While, after three years of almost unprecedented stress and adversity, the jubilation felt by many over what is seen as a refreshing change of government and direction is understandable, the Morrison government should be given due credit for saving lives and livelihoods during the pandemic.
And, looking at the bigger picture, it is also important to acknowledge the contribution the long standing two-party tradition has made to developing our strong and vibrant democracy.
Despite the success of the teals, other independents and minor parties Labor is set to win government in its own right. While there will need to be deal-making and compromises in the Upper House that is not a new thing. It dates back to the glory days of the Australian Democrats who paved the way for the teals, the Greens and the rest.
Voters have not rejected the two-party system per se; they have rejected a government they saw as out of touch on climate change policy, integrity and accountability, social justice and respect for minorities.

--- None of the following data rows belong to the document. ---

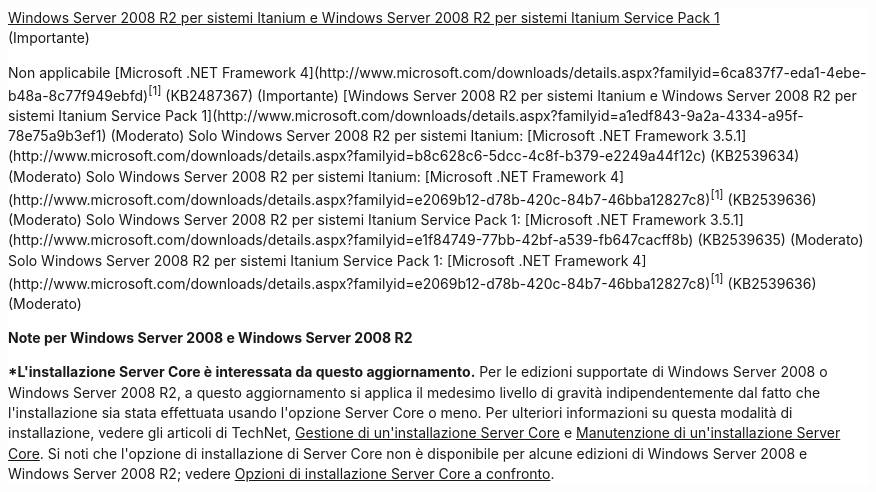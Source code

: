 [Windows Server 2008 R2 per sistemi Itanium e Windows Server 2008 R2 per sistemi Itanium Service Pack 1](http://www.microsoft.com/downloads/details.aspx?familyid=93752c8f-5461-4e6f-9cab-6401b985ef17)  
(Importante)
</td>
<td style="border:1px solid black;">
Non applicabile
</td>
<td style="border:1px solid black;">
[Microsoft .NET Framework 4](http://www.microsoft.com/downloads/details.aspx?familyid=6ca837f7-eda1-4ebe-b48a-8c77f949ebfd)<sup>[1]</sup>
(KB2487367)  
(Importante)
</td>
<td style="border:1px solid black;">
[Windows Server 2008 R2 per sistemi Itanium e Windows Server 2008 R2 per sistemi Itanium Service Pack 1](http://www.microsoft.com/downloads/details.aspx?familyid=a1edf843-9a2a-4334-a95f-78e75a9b3ef1)  
(Moderato)
</td>
<td style="border:1px solid black;">
Solo Windows Server 2008 R2 per sistemi Itanium:  
[Microsoft .NET Framework 3.5.1](http://www.microsoft.com/downloads/details.aspx?familyid=b8c628c6-5dcc-4c8f-b379-e2249a44f12c)  
(KB2539634)  
(Moderato)  
Solo Windows Server 2008 R2 per sistemi Itanium:  
[Microsoft .NET Framework 4](http://www.microsoft.com/downloads/details.aspx?familyid=e2069b12-d78b-420c-84b7-46bba12827c8)<sup>[1]</sup>
(KB2539636)  
(Moderato)  
Solo Windows Server 2008 R2 per sistemi Itanium Service Pack 1:  
[Microsoft .NET Framework 3.5.1](http://www.microsoft.com/downloads/details.aspx?familyid=e1f84749-77bb-42bf-a539-fb647cacff8b)  
(KB2539635)  
(Moderato)  
Solo Windows Server 2008 R2 per sistemi Itanium Service Pack 1:  
[Microsoft .NET Framework 4](http://www.microsoft.com/downloads/details.aspx?familyid=e2069b12-d78b-420c-84b7-46bba12827c8)<sup>[1]</sup>
(KB2539636)  
(Moderato)
</td>
</tr>
</table>
 
**Note per Windows Server 2008 e Windows Server 2008 R2**

**\*L'installazione Server Core è interessata da questo aggiornamento.** Per le edizioni supportate di Windows Server 2008 o Windows Server 2008 R2, a questo aggiornamento si applica il medesimo livello di gravità indipendentemente dal fatto che l'installazione sia stata effettuata usando l'opzione Server Core o meno. Per ulteriori informazioni su questa modalità di installazione, vedere gli articoli di TechNet, [Gestione di un'installazione Server Core](http://technet.microsoft.com/it-it/library/ee441255(ws.10).aspx) e [Manutenzione di un'installazione Server Core](http://technet.microsoft.com/it-it/library/ff698994(ws.10).aspx). Si noti che l'opzione di installazione di Server Core non è disponibile per alcune edizioni di Windows Server 2008 e Windows Server 2008 R2; vedere [Opzioni di installazione Server Core a confronto](http://msdn.microsoft.com/it-it/library/ms723891(vs.85).aspx).
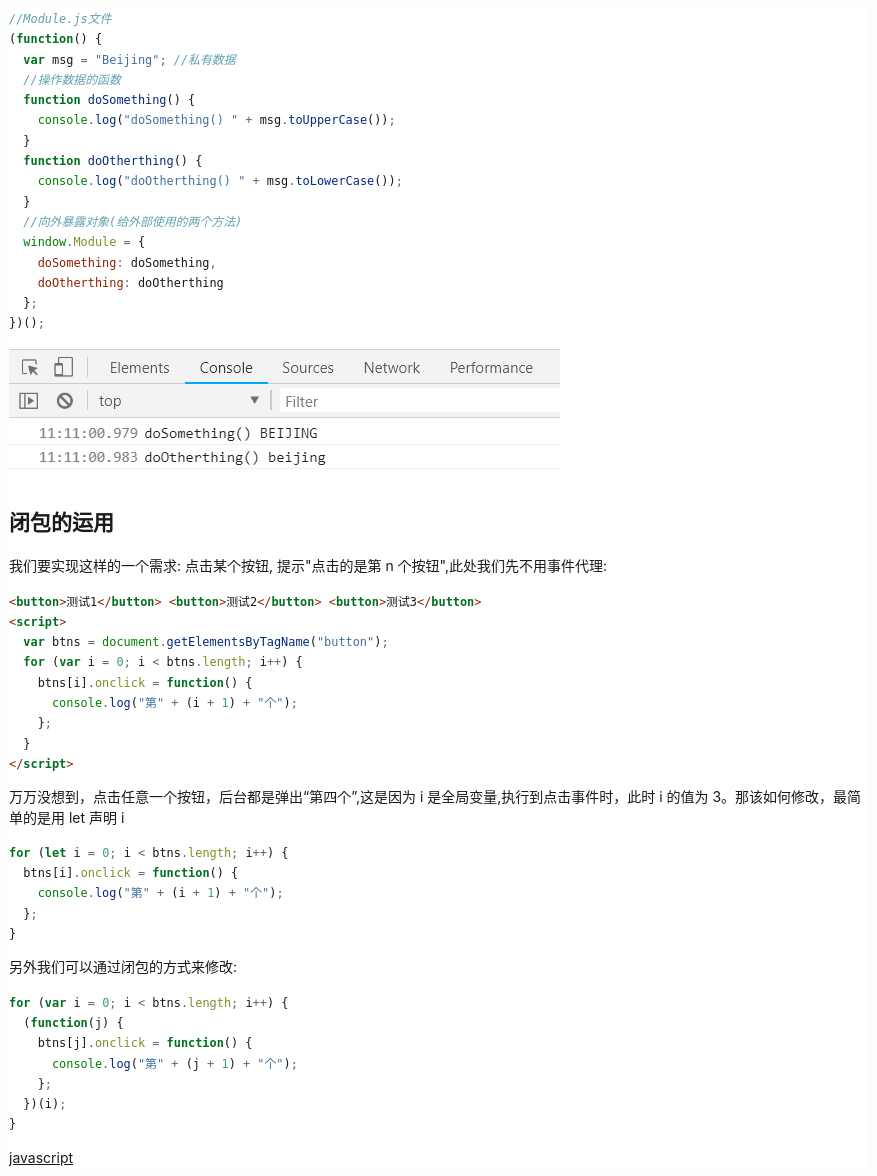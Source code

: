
 ```js
//Module.js文件
(function() {
  var msg = "Beijing"; //私有数据
  //操作数据的函数
  function doSomething() {
    console.log("doSomething() " + msg.toUpperCase());
  }
  function doOtherthing() {
    console.log("doOtherthing() " + msg.toLowerCase());
  }
  //向外暴露对象(给外部使用的两个方法)
  window.Module = {
    doSomething: doSomething,
    doOtherthing: doOtherthing
  };
})();
```

![](/images/closure-1.png)

## 闭包的运用

我们要实现这样的一个需求: 点击某个按钮, 提示"点击的是第 n 个按钮",此处我们先不用事件代理:

```html
<button>测试1</button> <button>测试2</button> <button>测试3</button>
<script>
  var btns = document.getElementsByTagName("button");
  for (var i = 0; i < btns.length; i++) {
    btns[i].onclick = function() {
      console.log("第" + (i + 1) + "个");
    };
  }
</script>
```

万万没想到，点击任意一个按钮，后台都是弹出“第四个”,这是因为 i 是全局变量,执行到点击事件时，此时 i 的值为 3。那该如何修改，最简单的是用 let 声明 i

```js
for (let i = 0; i < btns.length; i++) {
  btns[i].onclick = function() {
    console.log("第" + (i + 1) + "个");
  };
}
```

另外我们可以通过闭包的方式来修改:

```js
for (var i = 0; i < btns.length; i++) {
  (function(j) {
    btns[j].onclick = function() {
      console.log("第" + (j + 1) + "个");
    };
  })(i);
}
```

[javascript](https://wangdoc.com/javascript/types/function.html#%E9%97%AD%E5%8C%85)
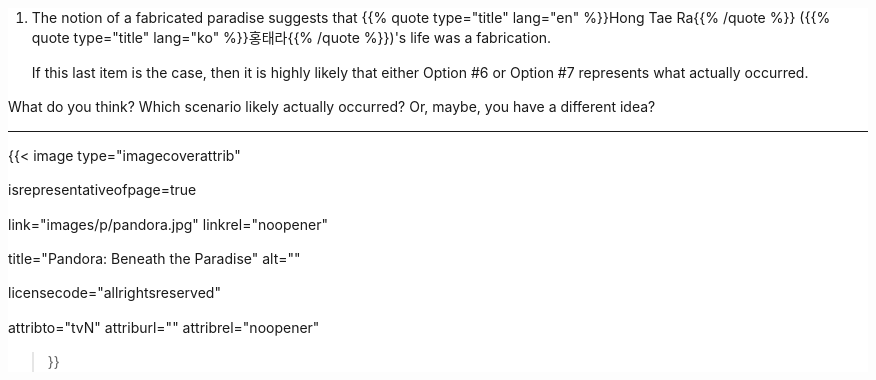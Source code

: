 1. The notion of a fabricated paradise suggests that {{% quote type="title" lang="en" %}}Hong Tae Ra{{% /quote %}} ({{% quote type="title" lang="ko" %}}홍태라{{% /quote %}})'s life was a fabrication.

    If this last item is the case, then it is highly likely that either Option #6 or Option #7 represents what actually occurred.

What do you think? Which scenario likely actually occurred? Or, maybe, you have a different idea?

---

{{< image
  type="imagecoverattrib"

  isrepresentativeofpage=true

  link="images/p/pandora.jpg"
  linkrel="noopener"

  title="Pandora: Beneath the Paradise"
  alt=""

  licensecode="allrightsreserved"

  attribto="tvN"
  attriburl=""
  attribrel="noopener"
>}}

While many of the casualties were moderate conservatives, particularly in affluent inner city seats, those MPs had consistently toed the party line. The bromide that a vote for even a moderate Liberal such as Dave Sharma was a vote for Barnaby Joyce was devastatingly effective.
This is one reason why, despite the Nationals retaining all their seats and picking up another senator, a cloud hangs over Mr Joyce's leadership ahead of next week's spill. While the spill itself is not unusual - it happens after every election - the fact is a party boss who did a lot more than save the furniture is at risk is.

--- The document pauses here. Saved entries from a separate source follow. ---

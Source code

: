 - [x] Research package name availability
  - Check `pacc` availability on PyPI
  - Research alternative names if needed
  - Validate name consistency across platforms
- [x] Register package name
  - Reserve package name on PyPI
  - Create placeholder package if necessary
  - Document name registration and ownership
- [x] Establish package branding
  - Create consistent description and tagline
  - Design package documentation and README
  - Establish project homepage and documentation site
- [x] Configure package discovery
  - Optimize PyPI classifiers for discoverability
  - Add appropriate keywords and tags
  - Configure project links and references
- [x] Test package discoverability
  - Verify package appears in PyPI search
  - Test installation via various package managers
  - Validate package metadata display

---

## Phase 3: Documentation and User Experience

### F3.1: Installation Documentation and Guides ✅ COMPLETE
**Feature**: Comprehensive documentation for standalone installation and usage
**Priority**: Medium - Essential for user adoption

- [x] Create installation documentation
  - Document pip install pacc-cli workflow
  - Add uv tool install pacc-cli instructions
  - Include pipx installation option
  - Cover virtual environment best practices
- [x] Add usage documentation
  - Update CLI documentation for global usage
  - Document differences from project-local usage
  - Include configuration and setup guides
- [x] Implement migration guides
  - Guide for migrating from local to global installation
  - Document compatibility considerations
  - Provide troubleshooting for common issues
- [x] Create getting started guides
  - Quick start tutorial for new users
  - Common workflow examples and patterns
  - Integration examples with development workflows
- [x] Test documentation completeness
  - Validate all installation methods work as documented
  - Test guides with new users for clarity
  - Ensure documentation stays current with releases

David Littleproud is being urged to challenge Mr Joyce by some of the more moderate Nationals who see the writing on the wall. They are cognisant of the strong swings against them in many seats and the fact some formerly safe National electorates are now marginal. There has also been recognition that the Nationals' at-best lukewarm support for the 100 per cent emissions reduction target under Mr Joyce's leadership backfired badly on the Coalition.

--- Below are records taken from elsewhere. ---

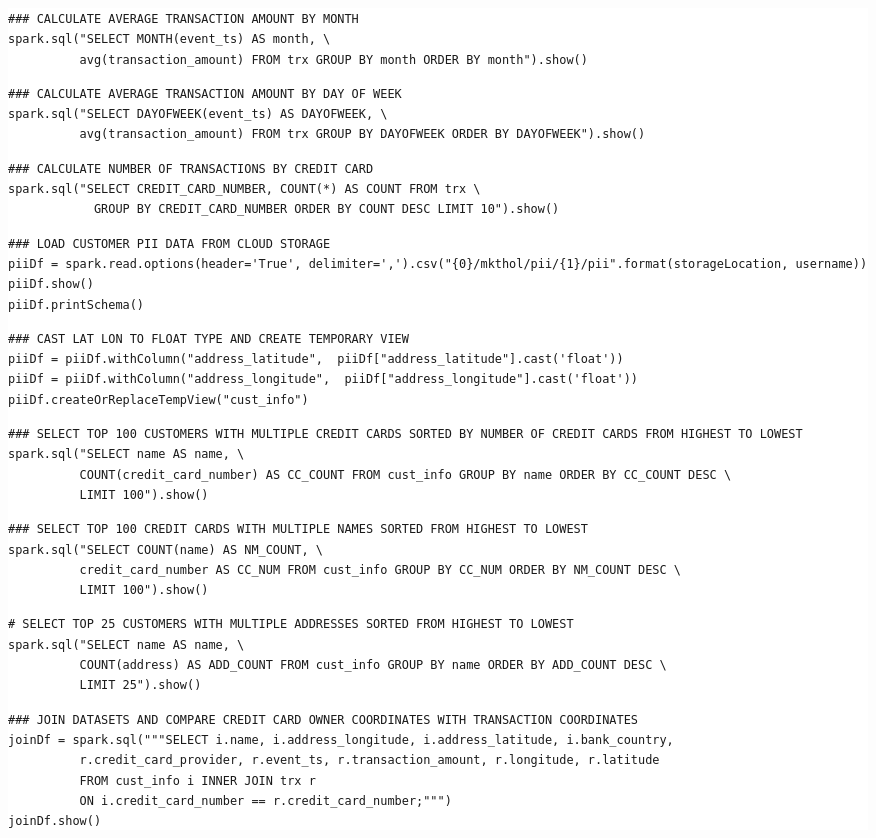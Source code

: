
 ```
### CALCULATE AVERAGE TRANSACTION AMOUNT BY MONTH
spark.sql("SELECT MONTH(event_ts) AS month, \
          avg(transaction_amount) FROM trx GROUP BY month ORDER BY month").show()
```

```
### CALCULATE AVERAGE TRANSACTION AMOUNT BY DAY OF WEEK
spark.sql("SELECT DAYOFWEEK(event_ts) AS DAYOFWEEK, \
          avg(transaction_amount) FROM trx GROUP BY DAYOFWEEK ORDER BY DAYOFWEEK").show()
```

```
### CALCULATE NUMBER OF TRANSACTIONS BY CREDIT CARD
spark.sql("SELECT CREDIT_CARD_NUMBER, COUNT(*) AS COUNT FROM trx \
            GROUP BY CREDIT_CARD_NUMBER ORDER BY COUNT DESC LIMIT 10").show()
```

```
### LOAD CUSTOMER PII DATA FROM CLOUD STORAGE
piiDf = spark.read.options(header='True', delimiter=',').csv("{0}/mkthol/pii/{1}/pii".format(storageLocation, username))
piiDf.show()
piiDf.printSchema()
```

```
### CAST LAT LON TO FLOAT TYPE AND CREATE TEMPORARY VIEW
piiDf = piiDf.withColumn("address_latitude",  piiDf["address_latitude"].cast('float'))
piiDf = piiDf.withColumn("address_longitude",  piiDf["address_longitude"].cast('float'))
piiDf.createOrReplaceTempView("cust_info")
```

```
### SELECT TOP 100 CUSTOMERS WITH MULTIPLE CREDIT CARDS SORTED BY NUMBER OF CREDIT CARDS FROM HIGHEST TO LOWEST
spark.sql("SELECT name AS name, \
          COUNT(credit_card_number) AS CC_COUNT FROM cust_info GROUP BY name ORDER BY CC_COUNT DESC \
          LIMIT 100").show()
```

```
### SELECT TOP 100 CREDIT CARDS WITH MULTIPLE NAMES SORTED FROM HIGHEST TO LOWEST
spark.sql("SELECT COUNT(name) AS NM_COUNT, \
          credit_card_number AS CC_NUM FROM cust_info GROUP BY CC_NUM ORDER BY NM_COUNT DESC \
          LIMIT 100").show()
```

```
# SELECT TOP 25 CUSTOMERS WITH MULTIPLE ADDRESSES SORTED FROM HIGHEST TO LOWEST
spark.sql("SELECT name AS name, \
          COUNT(address) AS ADD_COUNT FROM cust_info GROUP BY name ORDER BY ADD_COUNT DESC \
          LIMIT 25").show()
```

```
### JOIN DATASETS AND COMPARE CREDIT CARD OWNER COORDINATES WITH TRANSACTION COORDINATES
joinDf = spark.sql("""SELECT i.name, i.address_longitude, i.address_latitude, i.bank_country,
          r.credit_card_provider, r.event_ts, r.transaction_amount, r.longitude, r.latitude
          FROM cust_info i INNER JOIN trx r
          ON i.credit_card_number == r.credit_card_number;""")
joinDf.show()
```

While not an out-and-out slaughter on the scale of Labor's defeat in 2013, the 2022 results - particularly the drop in the primary vote - is cause for the Coalition to sit up and take notice. It needs to redefine itself in order to remain both relevant and electable. Any failure to do this would lead to a notable imbalance in the body politic, leaving moderate conservatives and small "l" liberal voters with no viable choice.
Will the Coalition, having lost some of its smartest and most moderate people, including Scott Morrison's logical successor Josh Frydenberg, move even further to the right, or can the remaining moderates persuade their colleagues unless there is a major reset they are doomed to at least two terms in opposition and possible oblivion?
One of Mr Joyce's argument for his re-election is he would go hard in protecting what he sees as the Nationals' interests when renegotiating the Coalition agreement. That would mean continuing to drag the chain on climate change, and supporting fossil fuels. This, in a classic case of the tail wagging the dog, would then limit the ability of the Liberals to overhaul their own policy position.
They, in the meantime, face their own dilemma with Peter Dutton likely to be elected as leader unopposed - as much because there are no other obvious contenders as anything else.
Mr Dutton, like Mr Morrison, has promised to change, and to project a gentler and softer persona, if he becomes first the opposition leader and, eventually, Prime Minister.
The voters did not believe Mr Morrison and it remains to be seen, in the event Mr Dutton was to lead the Coalition into the next election, if they would believe him, either.